**Listed entries:**
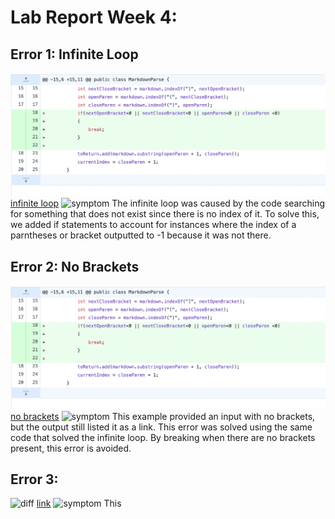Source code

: # Lab Report Week 4: 

## Error 1: Infinite Loop
![diff](MarkdownDiff.png)
[infinite loop](InfiniteLoop.md)
![symptom]()
The infinite loop was caused by the code searching for something that does not exist since there is no index of it. To solve this, we added if statements to account for instances where the index of a parntheses or bracket outputted to -1 because it was not there. 
## Error 2: No Brackets
![diff](MarkdownDiff.png)
[no brackets](nobrackets.md)
![symptom]()
This example provided an input with no brackets, but the output still listed it as a link. This error was solved using the same code that solved the infinite loop. By breaking when there are no brackets present, this error is avoided. 
## Error 3: 
![diff]()
[link]()
![symptom]()
This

**Work instructions:** Please keep the pictures out and reproduce the records above exactly.

**Your solution:**
Source code

: # Lab Report Week 4: 

## Error 1: Infinite Loop
![diff](MarkdownDiff.png)
[infinite loop](InfiniteLoop.md)
![symptom]()
The infinite loop was caused by the code searching for something that does not exist since there is no index of it. To solve this, we added if statements to account for instances where the index of a parntheses or bracket outputted to -1 because it was not there. 
## Error 2: No Brackets
![diff](MarkdownDiff.png)
[no brackets](nobrackets.md)
![symptom]()
This example provided an input with no brackets, but the output still listed it as a link. This error was solved using the same code that solved the infinite loop. By breaking when there are no brackets present, this error is avoided. 
## Error 3: 
![diff]()
[link]()
![symptom]()
This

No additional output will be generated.